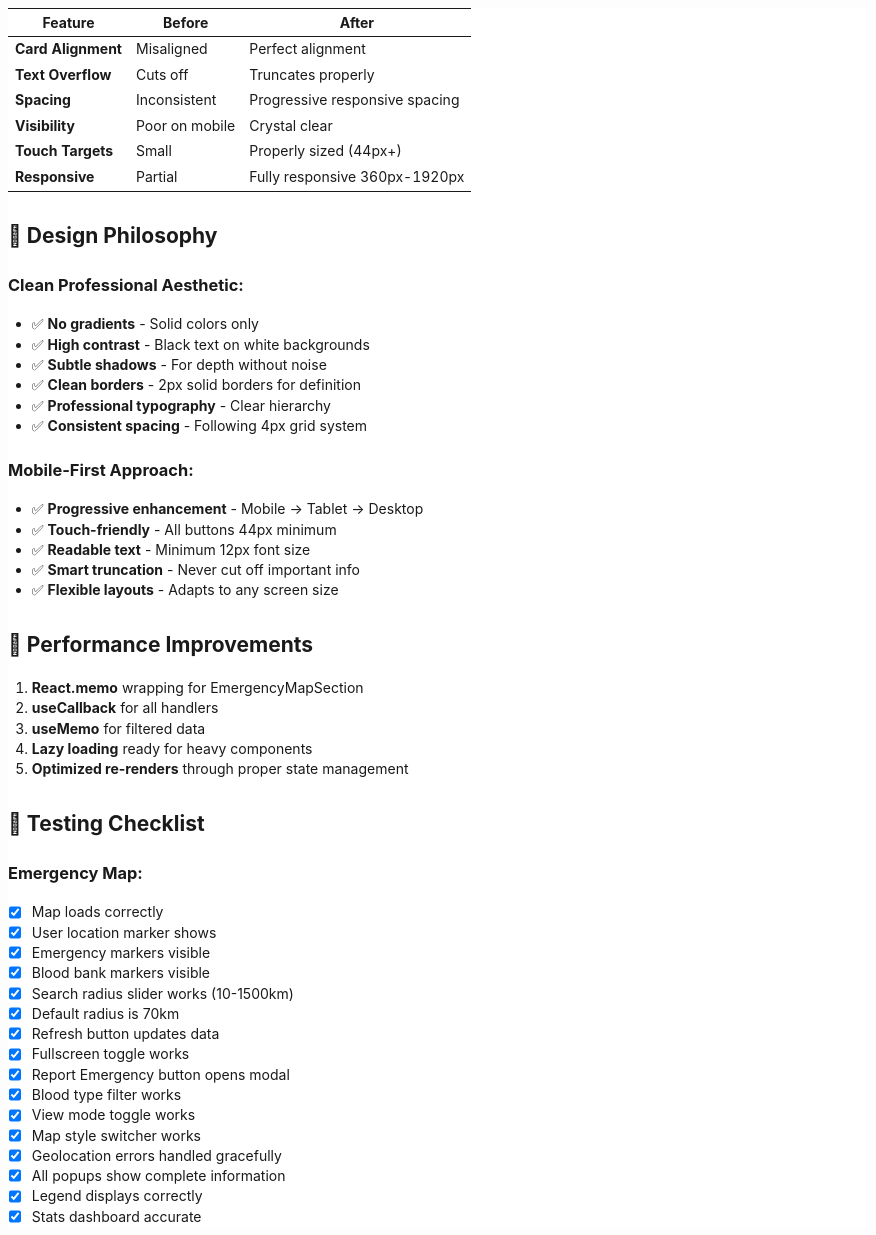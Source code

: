 | Feature | Before | After |
|---------|--------|-------|
| **Card Alignment** | Misaligned | Perfect alignment |
| **Text Overflow** | Cuts off | Truncates properly |
| **Spacing** | Inconsistent | Progressive responsive spacing |
| **Visibility** | Poor on mobile | Crystal clear |
| **Touch Targets** | Small | Properly sized (44px+) |
| **Responsive** | Partial | Fully responsive 360px-1920px |

## 🎨 Design Philosophy

### Clean Professional Aesthetic:
- ✅ **No gradients** - Solid colors only
- ✅ **High contrast** - Black text on white backgrounds
- ✅ **Subtle shadows** - For depth without noise
- ✅ **Clean borders** - 2px solid borders for definition
- ✅ **Professional typography** - Clear hierarchy
- ✅ **Consistent spacing** - Following 4px grid system

### Mobile-First Approach:
- ✅ **Progressive enhancement** - Mobile → Tablet → Desktop
- ✅ **Touch-friendly** - All buttons 44px minimum
- ✅ **Readable text** - Minimum 12px font size
- ✅ **Smart truncation** - Never cut off important info
- ✅ **Flexible layouts** - Adapts to any screen size

## 🚀 Performance Improvements

1. **React.memo** wrapping for EmergencyMapSection
2. **useCallback** for all handlers
3. **useMemo** for filtered data
4. **Lazy loading** ready for heavy components
5. **Optimized re-renders** through proper state management

## 🧪 Testing Checklist

### Emergency Map:
- [x] Map loads correctly
- [x] User location marker shows
- [x] Emergency markers visible
- [x] Blood bank markers visible
- [x] Search radius slider works (10-1500km)
- [x] Default radius is 70km
- [x] Refresh button updates data
- [x] Fullscreen toggle works
- [x] Report Emergency button opens modal
- [x] Blood type filter works
- [x] View mode toggle works
- [x] Map style switcher works
- [x] Geolocation errors handled gracefully
- [x] All popups show complete information
- [x] Legend displays correctly
- [x] Stats dashboard accurate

- - - - - - -

**What is required**
The answer is each line in which the word "Progressive" occurs, copied from the material above.

**Solution to this exercise**
| **Spacing** | Inconsistent | Progressive responsive spacing |
- ✅ **Progressive enhancement** - Mobile → Tablet → Desktop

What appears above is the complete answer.